Review: 101 Ways To Win An Election
101 Ways To Win An Election, by Mark Pack and Edward Maxfield, Biteback Publishing, 308pp, £12.99, out now
A glimpse under the bonnet of political life in the 20th century won't wow you with the glamour of power – but it might help you get there in the end.
This is a book for those in it for the long haul. It's for those poor, poor individuals who have decided beyond all doubt that their sole purpose in life is to get elected, and stay elected, for as long as possible. Those seeking inspiration for the life political should look elsewhere. This is a book about winning – and everything that entails.
Everything? We all know that the struggle to win a campaign occasionally becomes something less than the high-minded exchange of ideals we might expect from watching The West Wing. Even Jed Bartlet was not afraid of the odd dirty trick here or there. For your ordinary wannabe MP, the Dark Arts of Politics are a force to be harnessed – but must be treated with care.
Ask any Conservative or Labour veteran which party is best at dirty tricks, and they will reply unhesitatingly: Liberal Democrat.
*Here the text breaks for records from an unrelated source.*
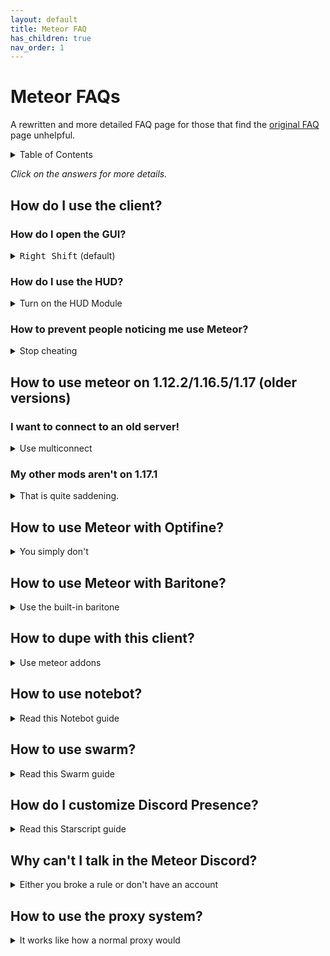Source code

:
 ```yaml
---
layout: default
title: Meteor FAQ
has_children: true
nav_order: 1
---
```

# Meteor FAQs

A rewritten and more detailed FAQ page for those that find the [original FAQ](https://meteorclient.com/faq) page unhelpful.

<!-- START doctoc generated TOC please keep comment here to allow auto update -->
<!-- DON'T EDIT THIS SECTION, INSTEAD RE-RUN doctoc TO UPDATE -->
<details>
<summary>Table of Contents</summary>

- [How do I use the client?](#how-do-i-use-the-client)
  - [How do I open the GUI?](#how-do-i-open-the-gui)
  - [How do I use the HUD?](#how-do-i-use-the-hud)
  - [How to prevent people noticing me use Meteor?](#how-to-prevent-people-noticing-me-use-meteor)
- [How to use meteor on 1.12.2/1.16.5/1.17 (older versions)](#how-to-use-meteor-on-11221165117-older-versions)
  - [I want to connect to an old server!](#i-want-to-connect-to-an-old-server)
  - [My other mods aren't on 1.17.1](#my-other-mods-arent-on-1171)
- [How to use Meteor with Optifine?](#how-to-use-meteor-with-optifine)
- [How to use Meteor with Baritone?](#how-to-use-meteor-with-baritone)
- [How to dupe with this client?](#how-to-dupe-with-this-client)
- [How to use notebot?](#how-to-use-notebot)
- [How to use swarm?](#how-to-use-swarm)
- [How do I customize Discord Presence?](#how-do-i-customize-discord-presence)
- [Why can't I talk in the Meteor Discord?](#why-cant-i-talk-in-the-meteor-discord)
- [How to use the proxy system?](#how-to-use-the-proxy-system)

</details>
<!-- END doctoc generated TOC please keep comment here to allow auto update -->

*Click on the answers for more details.*

## How do I use the client?


### How do I open the GUI?

<details>
  <summary><kbd class="btn fs-1">Right Shift</kbd> (default)</summary>

  The default keybinding for opening the GUI is right shift, but you can change that in `pause menu > options > controls`.

  Inside the gui, you left click to toggle a module and right click to configure that module.
</details>

### How do I use the HUD?

<details>
  <summary>Turn on the HUD Module</summary>

  - Activate the HUD Module in the render category.
  - Go to the HUD tab (the top of your screen)

  ![image](https://user-images.githubusercontent.com/72693226/129832108-683ea81a-028c-4d96-8419-4a5dfde5f527.png)

  - If the hud elements are red, that indicates that they are **off**. To toggle them simply left click and right click to configure (scale and other attributes).
</details>

### How to prevent people noticing me use Meteor?

<details>
  <summary>Stop cheating</summary>

  We **highly discourage** usage of Meteor on servers (such as hypixel) that forbid usage of utility clients like Meteor.
  Meteor is built for anarchy servers, where usage of utility clients like meteor and alike are allowed (and encouraged).

  If you insist, **nobody will help you in doing so**
</details>

## How to use meteor on 1.12.2/1.16.5/1.17 (older versions)


### I want to connect to an old server!

<details>
  <summary>Use multiconnect</summary>

  Your only choice is to use multiconnect as older versions of meteor are unsupported.

  Download [multiconnect](https://www.curseforge.com/minecraft/mc-mods/multiconnect) and put it in your mods folder alongside meteor.

  Your mods folder should look something like this

  ![image](https://user-images.githubusercontent.com/72693226/129830229-51108c71-ea20-4172-b5c5-f9102e021b8d.png)

  Launch fabric **for 1.17.1**.

  ![image](https://user-images.githubusercontent.com/72693226/129830462-b2167e40-1afd-4948-9c3e-fdb507bde839.png)

  **Don't launch fabric for an older version, that is not how multiconnect works.**

  </p>

  Multiconnect allows you to connect to older version servers (e.g. 1.12.2) while you are playing minecraft 1.17.1 with meteor.
</details>

### My other mods aren't on 1.17.1

<details>
  <summary>That is quite saddening.</summary>

  If that mod is sodium, you are one of the many who didn't know sodium is **already** on 1.17.1.
  You can get it [here](https://modrinth.org/mod/sodium)

  We **highly discourage** usage of older versions as it lacks better code, features and bug fixes that newer versions offer.

  There exists an [archive](https://github.com/AntiCope/meteor-archive) of historic meteor versions,
  however, if you wish to use it, be aware that **if you experience bugs or issues with it, no one will help you fix it**
</details>

## How to use Meteor with Optifine?

<details>
  <summary>You simply don't</summary>

  Optifine is and never will be supported by Meteor. We recommend using these instead,

  - [Sodium](https://modrinth.org/mod/sodium) | Performance improvements (better than Optifine)
  - [Lithium](https://www.curseforge.com/minecraft/mc-mods/lithium) | Server optimizations
  - [Phosphor](https://modrinth.com/mod/phosphor) | Lighting engine improvements
  - [Iris](https://irisshaders.net/) | Shader support and bundled Sodium

  More alternatives and the reason why its not supported [here](https://gist.github.com/LambdAurora/1f6a4a99af374ce500f250c6b42e8754).
  **We recommend you read [this](/MeteorAdditionals.md) list of Meteor Addons too**
</details>

## How to use Meteor with Baritone?

<details>
  <summary>Use the built-in baritone</summary>

  Meteor comes with Baritone built in, you don't need to download a standalone baritone.
  Baritone's default command prefix is `#` or you can use the Meteor command `.b`.
  You can view all of Baritone's commands [here](https://github.com/cabaletta/baritone/blob/master/USAGE.md)
  and settings [here](https://baritone.leijurv.com/baritone/api/Settings.html).
</details>

## How to dupe with this client?

<details>
  <summary>Use meteor addons</summary>

  Finding dupes isn't an easy task. Public dupes get patched very quickly so alot of dupes are kept private.
  You can check out the duping section of [this](/MeteorAddons.md) list of Meteor Addons.
  Some might work, and some may not.
</details>

## How to use notebot?

<details>
  <summary>Read this Notebot guide</summary>

  We have a seperate section for Notebot [here](faq/NotebotGuide.md) as it is too big to fit in this question.
</details>

## How to use swarm?

<details>
  <summary>Read this Swarm guide</summary>

  We have a seperate section for Swarm [here](faq/SwarmGuide.md) as it is too big to fit in this question.
</details>

## How do I customize Discord Presence?

<details>
  <summary>Read this Starscript guide</summary>

  We have a seperate section for Starscript *(formatting language used by Discord Presence)* [here](faq/StarscriptGuide.md) as it is too big to fit in this question.
</details>

## Why can't I talk in the Meteor Discord?

<details>
  <summary>Either you broke a rule or don't have an account</summary>

  You may have broken one of the rules in the [#rules](https://discord.com/channels/689197705683140636/816501672477720626/) channel
  and have been muted by staff.

  If you did not break a rule, then [this](https://discord.com/channels/689197705683140636/689198722097348624/870066829622652989) might explain why.
  Due to the amount of users in the discord server increasing, public channels have been closed to only users who have roles.

  You can get a role by creating an account [here](https://meteorclient.com/account).
</details>

## How to use the proxy system?

<details>
  <summary>It works like how a normal proxy would</summary>

  It works just like a normal socks proxy. If you don't know what a proxy is, then I suggest
  you google it and find out.
</details>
Their perception might be skewed by the Lib Dems' habit of pulling off hard-fought by-election campaign victories (before 2010, at least). For the purposes of this book, though, it's got to be a good thing that its two authors, Mark Pack and Edward Maxfield, are both from Britain's third party. At the very beginning they regale us with a tale of an old mattress surreptitiously dragged around a city to create outrage, fuelling an election win. This receives high praise. "The old guard was thrown from power by a committed team that learned how to communicate with voters and how to galvanise them into action," the authors declare.
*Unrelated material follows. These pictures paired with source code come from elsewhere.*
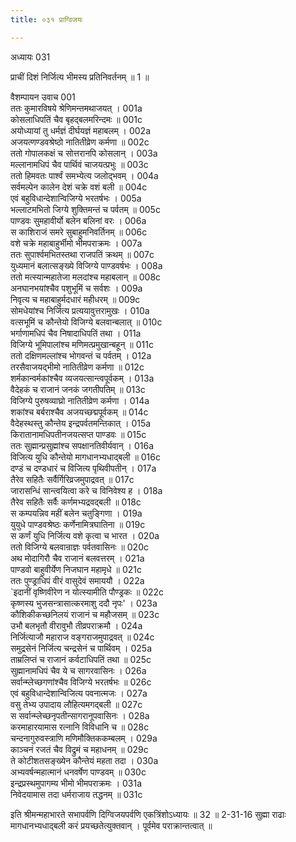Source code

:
 ```yaml
---
title: ०३१ प्राग्विजयः

---
```

अध्यायः 031
 
प्राचीं दिशं निर्जित्य भीमस्य प्रतिनिवर्तनम् ॥ 1 ॥

वैशम्पायन उवाच 	001  
ततः कुमारविषये श्रेणिमन्तमथाजयत् ।	001a  
कोसलाधिपतिं चैव बृहद्बलमरिन्दमः ॥	001c  
अयोध्यायां तु धर्मज्ञं दीर्घयज्ञं महाबलम् ।	002a  
अजयत्णण्डवश्रेष्ठो नातितीव्रेण कर्मणा ॥	002c  
ततो गोपालकक्षं च सोत्तरानपि कोसलान् ।	003a  
मल्लानामधिपं चैव पार्थिवं चाजयत्प्रभुः ॥	003c  
ततो हिमवतः पार्श्वं समभ्येत्य जलोद्भवम् ।	004a  
सर्वमल्पेन कालेन देशं चक्रे वशं बली ॥	004c  
एवं बहुविधान्देशान्विजिग्ये भरतर्षभः ।	005a  
भल्लाटमभितो जिग्ये शुक्तिमन्तं च पर्वतम् ॥	005c  
पाण्डवः सुमहावीर्यो बलेन बलिनां वरः ।	006a  
स काशिराजं समरे सुबाहुमनिवर्तिनम् ॥	006c  
वशे चक्रे महाबाहुर्भीमो भीमपराक्रमः ।	007a  
ततः सुपार्श्वमभितस्तथा राजपतिं क्रथम् ॥	007c  
युध्यमानं बलात्सङ्ख्ये विजिग्ये पाण्डवर्षभः ।	008a  
ततो मत्स्यान्महातेजा मलदांश्च महाबलान् ॥	008c  
अनघानभयांश्चैव पशुभूमिं च सर्वशः ।	009a  
निवृत्य च महाबाहुर्मदधारं महीधरम् ॥	009c  
सोमधेयांश्च निर्जित्य प्रत्ययावुत्तरामुखः ।	010a  
वत्सभूमिं च कौन्तेयो विजिग्ये बलवान्बलात् ॥	010c  
भर्गाणामधिपं चैव निषादाधिपतिं तथा ।	011a  
विजिग्ये भूमिपालांश्च मणिमत्प्रमुखान्बहून् ॥	011c  
ततो दक्षिणमल्लांश्च भोगवन्तं च पर्वतम् ।	012a  
तरसैवाजयद्भीमो नातितीव्रेण कर्मणा ॥	012c  
शर्मकान्वर्मकांश्चैव व्यजयत्सान्त्वपूर्वकम् ।	013a  
वैदेहकं च राजानं जनकं जगतीपतिम् ॥	013c  
विजिग्ये पुरुषव्याघ्रो नातितीव्रेण कर्मणा ।	014a  
शकांश्च बर्बराश्चैव अजयच्छद्मपूर्वकम् ॥	014c  
वैदेहस्थस्तु कौन्तेय इन्द्रपर्वतमन्तिकात् ।	015a  
किरातानामधिपतीनजयत्सप्त पाण्डवः ॥	015c  
ततः सुह्मान्प्रसुह्मांश्च सपक्षानतिवीर्यवान् ।	016a  
विजित्य युधि कौन्तेयो मागधानभ्यधाद्बली ॥	016c  
दण्डं च दण्डधारं च विजित्य पृथिवीपतीन् ।	017a  
तैरेव सहितैः सर्वैर्गिरिव्रजमुपाद्रवत् ॥	017c  
जारासन्धिं सान्त्वयित्वा करे च विनिवेश्य ह ।	018a  
तैरेव सहितैः सर्वैः कर्णमभ्यद्रवद्बली ॥	018c  
स कम्पयन्निव महीं बलेन चतुङ्गिणा ।	019a  
युयुधे पाण्डवश्रेष्ठः कर्णेनामित्रघातिना ॥	019c  
स कर्णं युधि निर्जित्य वशे कृत्वा च भारत ।	020a  
ततो विजिग्ये बलवान्राज्ञः पर्वतवासिनः ॥	020c  
अथ मोदागिरौ चैव राजानं बलवत्तरम् ।	021a  
पाण्डवो बाहुवीर्येण निजघान महामृधे ॥	021c  
ततः पुण्ड्राधिपं वीरं वासुदेवं समाययौ ।	022a  
`इदानीं वृष्णिवीरेण न योत्स्यामीति पौण्ड्रकः ॥	022c  
कृष्णस्य भुजसन्त्रासात्करमाशु ददौ नृपः' ।	023a  
कौशिकीकच्छनिलयं राजानं च महौजसम् ॥	023c  
उभौ बलभृतौ वीरावुभौ तीव्रपराक्रमौ ।	024a  
निर्जित्याजौ महाराज वङ्गराजमुपाद्रवत् ॥	024c  
समुद्रसेनं निर्जित्य चन्द्रसेनं च पार्थिवम् ।	025a  
ताम्रलिप्तं च राजानं कर्वटाधिपतिं तथा ॥	025c  
सुह्मानामधिपं चैव ये च सागरवासिनः ।	026a  
सर्वान्म्लेच्छगणांश्चैव विजिग्ये भरतर्षभः ॥	026c  
एवं बहुविधान्देशान्विजित्य पवनात्मजः ।	027a  
वसु तेभ्य उपादाय लौहित्यमगद्बली ॥	027c  
स सर्वान्म्लेच्छनृपतीन्सागरानूपवासिनः ।	028a  
करमाहारयामास रत्नानि विविधानि च ॥	028c  
चन्दनागुरुवस्त्राणि मणिमौक्तिककम्बलम् ।	029a  
काञ्चनं रजतं चैव विद्रुमं च महाधनम् ॥	029c  
ते कोटीशतसङ्ख्येन कौन्तेयं महता तदा ।	030a  
अभ्यवर्षन्महात्मानं धनवर्षेण पाण्डवम् ॥	030c  
इन्द्रप्रस्थमुपागम्य भीमो भीमपराक्रमः ।	031a  
निवेदयामास तदा धर्मराजाय तद्धनम् ॥ 	031c  

इति श्रीमन्महाभारते सभापर्वणि दिग्विजयपर्वणि एकत्रिंशोऽध्यायः ॥ 32 ॥
2-31-16 सुह्मा राढाः मागधानभ्यधाद्बली करं प्रयच्छतेत्युक्तवान् । पूर्वमेव पराक्रान्तत्वात् ॥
Any ordinary punter would be appalled that such duplicitous, deceitful, dishonest methods were used to seize power. But they aren't the audience, are they? Just as Pack and Maxfield know the tricks of the trade when it comes to communicating with their audiences, so they apply those tricks in this book.
The reality is that, when it comes to electioneering, there is a fine line between the unacceptable and the legitimate. Judging that boundary is perhaps the hardest part of any campaign. A shame, then, that it is not directly addressed here. Instead ground rules are provided for dealing with negative campaigning, for manipulating voters' minds, for lobbying, and dealing with difficult people, and all the other aspects of political mind games. The style is snappy and easy to digest, but the net effect is it provides a grammar of electioneering – a framework around which hard-fought campaigns can be won.
Unfortunately winning elections is mostly a lot of hard work. Inbetween an opening section on the importance of the message, which raises some interesting dilemmas about personality and politics, and a final catch-all self-help section on keeping positive, the bulk of the book is itself a bit of a slog. Winning elections is about analysing data, and managing a team, and raising money, and employing every method under the sun to communicate your message. It involves a lot of commitment.
If you need to get elected you've come to the right place. The path ahead is a daunting one: chapters headed 'data is your organisational lifeblood' and 'modelling and pools' are a case in point – but if you can digest every helpful hint Pack and Maxfield offer, you know you're both committed AND well on your way.